I knew from about the age of 20 that I wanted to create a career as a life coach. Nothing resonated more deeply with me than the thought of teaching the principles that had transformed my life, to others. I would set goals, create vision boards and imagine the career I wanted, but I never did anything about it. When it came time to act, I felt completely stuck. For years, I felt the strong pull of my innermost dreams, but it took another 9 years before I mustered the courage to act on them.
Why? Because I was paralysed with fear about what other people would say or think. I was fraught with anxiety about their judgements. I worried about my parents, my peers and even people I barely knew. It consumed my mind and dominated my thoughts.
I didn’t want to be different and unique, as I feared I wouldn’t be accepted. I wasn’t yet strong enough in myself to own what I wanted and so I instead let the opinions of others sway me.
Fear of Judgment Creates Self Sabotage
In my 1:1 coaching practice, worrying what others think combined with fear of their judgment is one of the biggest things that I see holding people back from doing what they really want, from sharing what they feel and from being who they want to be in the world.
It causes us to procrastinate, avoid action and delay our dreams. We let other people dictate our life. We put the love we need from them, over the love we feel within ourselves. A need for their acceptance rules our life and drives how we make our choices.
This self sabotaging pattern keeps us stuck in our head, with our guard up, and a fake facade protecting us. We try to be what we think others want, rather than being able to just relax and be ourselves.
As a result we feel inauthentic, constricted and anxious. All we want is to relax, stop questioning ourselves and express our truth. But the fear of not being loved, not being accepted and no longer belonging forms a barrier within us that we can’t seem to break.
Video: How To Quit Worrying What Others Think
In today’s video I share with you a powerful concept that will transform how you experience this fear of judgment.
This pattern gives us a powerful opportunity to see ourselves in a new light, and heal our relationships with ourselves. All relationships are mirrors and people will reflect back to us, what we believe about ourselves.
Rather than making it all about others, we need to come back to ourselves and notice what we are thinking and feeling within us that is causing us to fear their judgement.
I feel many of us use the fear of others opinions as an excuse to not do what we want to do in the world. What we really need to do is face up to what is actually going on.
After watching this video reflect on the following:
1. Write out some things about you, whether it is certain qualities, dreams and desires, or things you wish to express which you worry about other people’s opinion of.
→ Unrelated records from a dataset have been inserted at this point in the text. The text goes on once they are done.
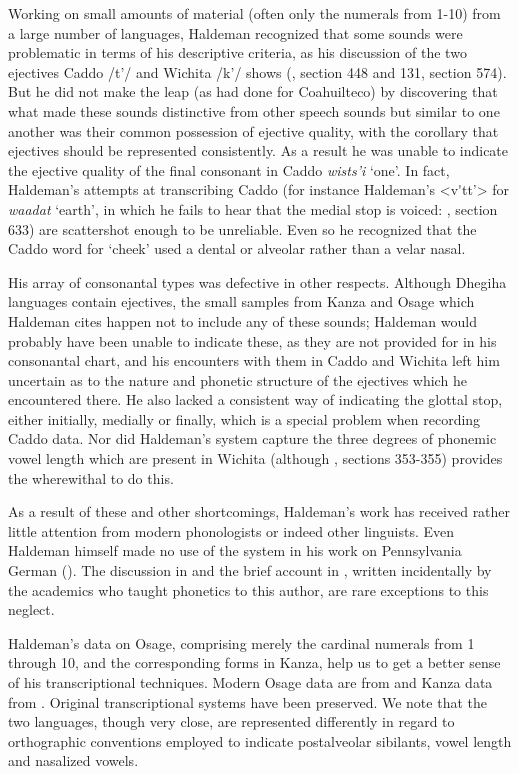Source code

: \documentclass[output=paper]{LSP/langsci}
\begin{document}
Working on small amounts of material (often only the numerals from 1-10) from a large number of languages, Haldeman recognized that some sounds were problematic in terms of his descriptive criteria, as his discussion of the two ejectives  Caddo /t'/ and Wichita /k'/ shows (\citealt[3]{Haldeman1860}, section 448 and 131, section 574).  But he did not make the leap (as \citealt{Garcia1760} had done for Coahuilteco) by discovering that what made these sounds distinctive from other speech sounds but similar to one another was their common possession of ejective quality, with the corollary that ejectives should be represented consistently.  As a result he was unable to indicate the ejective quality of the final consonant in Caddo \textit{wists'i} `one'.  In fact, Haldeman's attempts at transcribing Caddo (for instance Haldeman's <v\'{}tt'> for \textit{waadat} `earth', in which he fails to hear that the medial stop is voiced: \citealt[3]{Haldeman1860}, section 633) are scattershot enough to be unreliable. Even so he recognized that the Caddo word for `cheek'  used a dental or alveolar rather than a velar nasal.    

His array of consonantal types was defective in other respects. Although Dhegiha languages contain ejectives, the small samples from Kanza and Osage which Haldeman cites happen not to include any of these sounds; Haldeman would probably have been unable to indicate these, as they are not provided for in his consonantal chart, and his encounters with them in Caddo and Wichita left him uncertain as to the nature and phonetic structure of the ejectives which he encountered there.  He also lacked a consistent way of indicating the glottal stop, either initially, medially or finally, which is a special problem when recording Caddo data. Nor did Haldeman's system capture the three degrees of phonemic vowel length which are present in Wichita (although \citealt[3]{Haldeman1860}, sections 353-355) provides the wherewithal to do this.  

As a result of these and other shortcomings, Haldeman's work has received rather little attention from modern phonologists or indeed other linguists.  Even Haldeman himself made no use of the system in his work on Pennsylvania German (\citealt{Haldeman1872}).  The discussion in \citet{Pilling1887} and the brief account in \citet{KellyLocal1989}, written incidentally by the academics who taught phonetics to this author, are  rare exceptions to this neglect.   

Haldeman's data on Osage, comprising merely the cardinal numerals from 1 through 10, and the corresponding forms in Kanza, help us to get a better sense of his transcriptional techniques. Modern Osage data are from \citet{Quintero2009} and Kanza data from \citet{CumberlandRankin2012}.  Original transcriptional systems have been preserved. We note that the two languages, though very close, are represented differently in regard to orthographic conventions employed to indicate postalveolar sibilants, vowel length and nasalized vowels. 
\end{document}
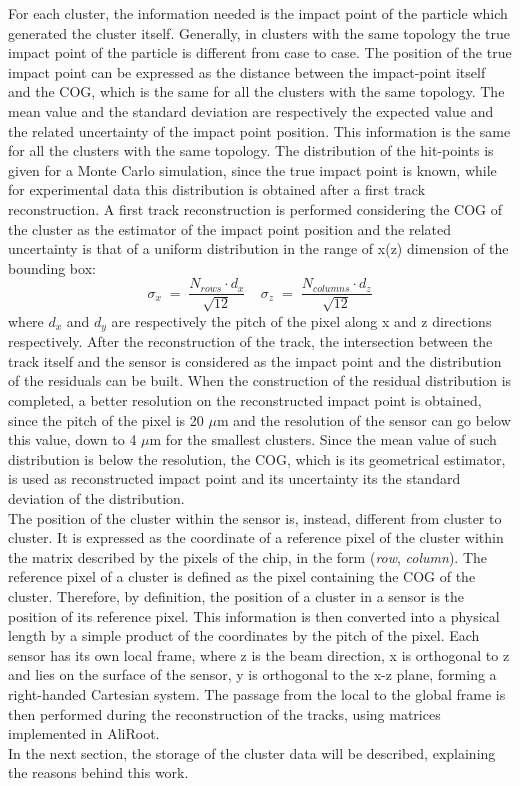 For each cluster, the information needed is the impact point of the particle which generated the cluster itself. Generally, in clusters with the same topology the true impact point of the particle is different from case to case. The position of the true impact point can be expressed as the distance between the impact-point itself and the COG, which is the same for all the clusters with the same topology. The mean value and the standard deviation are respectively the expected value and the related uncertainty of the impact point position. This information is the same for all the clusters with the same topology. The distribution of the hit-points is given for a Monte Carlo simulation, since the true impact point is known, while for experimental data this distribution is obtained after a first track reconstruction. A first track reconstruction is performed considering the COG of the cluster as the estimator of the impact point position and the related uncertainty is that of a uniform distribution in the range of x(z) dimension of the bounding box:
\begin{equation} \label{eq:err}
 \sigma_x \; = \; \frac{N_{rows} \cdot d_x}{\sqrt{12}} \ \ \ \ \  \sigma_z \; = \; \frac{N_{columns} \cdot d_z}{\sqrt{12}}
\end{equation}
where $d_x$ and $d_y$ are respectively the pitch of the pixel along x and z directions respectively. After the reconstruction of the track, the intersection between the track itself and the sensor is considered as the impact point and the distribution of the residuals can be built. When the construction of the residual distribution is completed, a better resolution on the reconstructed impact point is obtained, since the pitch of the pixel is 20 $\mu$m and the resolution of the sensor can go below this value, down to 4 $\mu$m for the smallest clusters\cite{uptdr}. Since the mean value of such distribution is below the resolution, the COG, which is its geometrical estimator, is used as reconstructed impact point and its uncertainty its the standard deviation of the distribution.\\
The position of the cluster within the sensor is, instead, different from cluster to cluster. It is expressed as the coordinate of a reference pixel of the cluster within the matrix described by the pixels of the chip, in the form (\textit{row}, \textit{column}). The reference pixel of a cluster is defined as the pixel containing the COG of the cluster. Therefore, by definition, the position of a cluster in a sensor is the position of its reference pixel. This information is then converted into a physical length by a simple product of the coordinates by the pitch of the pixel. Each sensor has its own local frame, where z is the beam direction, x is orthogonal to z and lies on the surface of the sensor, y is orthogonal to the x-z plane, forming a right-handed Cartesian system. The passage from the local to the global frame is then performed during the reconstruction of the tracks, using matrices implemented in AliRoot.\\
In the next section, the storage of the cluster data will be described, explaining the reasons behind this work.
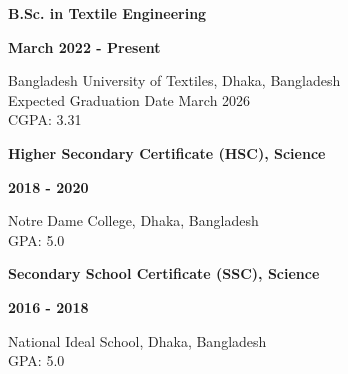 \noindent
\begin{minipage}[t]{0.50\textwidth}
    \raggedright
    {\fontsize{12pt}{15pt}\bfseries B.Sc. in Textile Engineering}
\end{minipage}%
\hfill
\begin{minipage}[t]{0.50\textwidth}
    \raggedleft
    {\fontsize{12pt}{15pt}\bfseries March 2022 - Present}
\end{minipage}
Bangladesh University of Textiles, Dhaka, Bangladesh\\
Expected Graduation Date March 2026\\
CGPA: 3.31\par
\vspace{0.3em}

\noindent
\begin{minipage}[t]{0.50\textwidth}
    \raggedright
    {\fontsize{12pt}{15pt}\bfseries Higher Secondary Certificate (HSC), Science}
\end{minipage}%
\hfill
\begin{minipage}[t]{0.50\textwidth}
    \raggedleft
    {\fontsize{12pt}{15pt}\bfseries 2018 - 2020}
\end{minipage}
Notre Dame College, Dhaka, Bangladesh\\
GPA: 5.0\par
\vspace{0.3em}

\noindent
\begin{minipage}[t]{0.50\textwidth}
    \raggedright
    {\fontsize{12pt}{15pt}\bfseries Secondary School Certificate (SSC), Science}
\end{minipage}%
\hfill
\begin{minipage}[t]{0.50\textwidth}
    \raggedleft
    {\fontsize{12pt}{15pt}\bfseries 2016 - 2018}
\end{minipage}
National Ideal School, Dhaka, Bangladesh\\
GPA: 5.0\par
\vspace{0.3em}
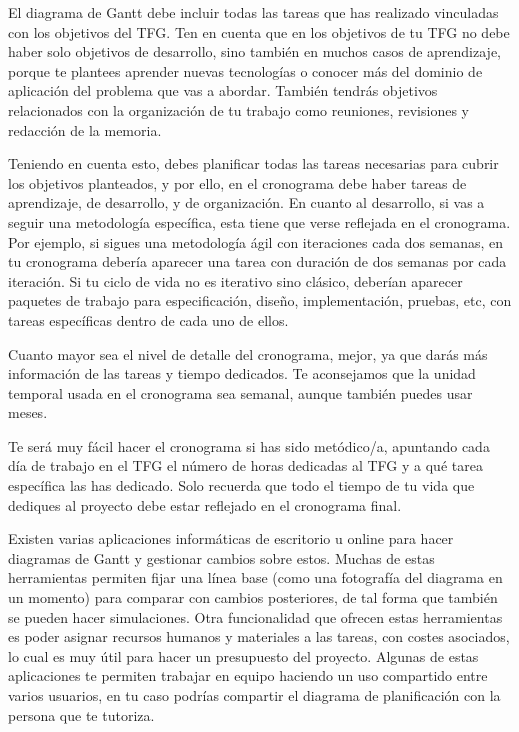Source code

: El diagrama de Gantt debe incluir todas las tareas que has realizado vinculadas con los objetivos del TFG. Ten en cuenta que en los objetivos de tu TFG no debe haber solo objetivos de desarrollo, sino también en muchos casos de aprendizaje, porque te plantees aprender nuevas tecnologías o conocer más del dominio de aplicación del problema que vas a abordar. También tendrás objetivos relacionados con la organización de tu trabajo como reuniones, revisiones y redacción de la memoria. 

Teniendo en cuenta esto, debes planificar todas las tareas necesarias para cubrir los objetivos planteados, y por ello, en el cronograma debe haber tareas de aprendizaje, de desarrollo, y de organización. En cuanto al desarrollo, si vas a seguir una metodología específica, esta tiene que verse reflejada en el cronograma. Por ejemplo, si sigues una metodología ágil con iteraciones cada dos semanas, en tu cronograma debería aparecer una tarea con duración de dos semanas por cada iteración. Si tu ciclo de vida no es iterativo sino clásico, deberían aparecer paquetes de trabajo para especificación, diseño, implementación, pruebas, etc, con tareas específicas dentro de cada uno de ellos.

Cuanto mayor sea el nivel de detalle del cronograma, mejor, ya que darás más información de las tareas y tiempo dedicados. Te aconsejamos que la unidad temporal usada en el cronograma sea semanal, aunque también puedes usar meses. 

Te será muy fácil hacer el cronograma si has sido metódico/a, apuntando cada día de trabajo en el TFG el número de horas dedicadas al TFG y a qué tarea específica las has dedicado. Solo recuerda que todo el tiempo de tu vida que dediques al proyecto debe estar reflejado en el cronograma final. 

Existen varias aplicaciones informáticas de escritorio u online para hacer diagramas de Gantt y gestionar cambios sobre estos. Muchas de estas herramientas permiten fijar una línea base (como una fotografía del diagrama en un momento) para comparar con cambios posteriores, de tal forma que también se pueden hacer simulaciones. Otra funcionalidad que ofrecen estas herramientas es poder asignar recursos humanos y materiales a las tareas, con costes asociados, lo cual es muy útil para hacer un presupuesto del proyecto. Algunas de estas aplicaciones te permiten trabajar en equipo haciendo un uso compartido entre varios usuarios, en tu caso podrías compartir el diagrama de planificación con la persona que te tutoriza.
2. Look at each of them and ask yourself “Where am I judging this as being bad/wrong/strange/unloveable?” Or “Where am I not yet loving and accepting this part of myself?”
3. Notice how you have suppressed, hidden or denied these aspects of yourself as you have a judgment on them.
4. These parts of you need your love and acceptance. They are what make you unique, special and individual. Open up to them. Embrace them and own them completely and wholly.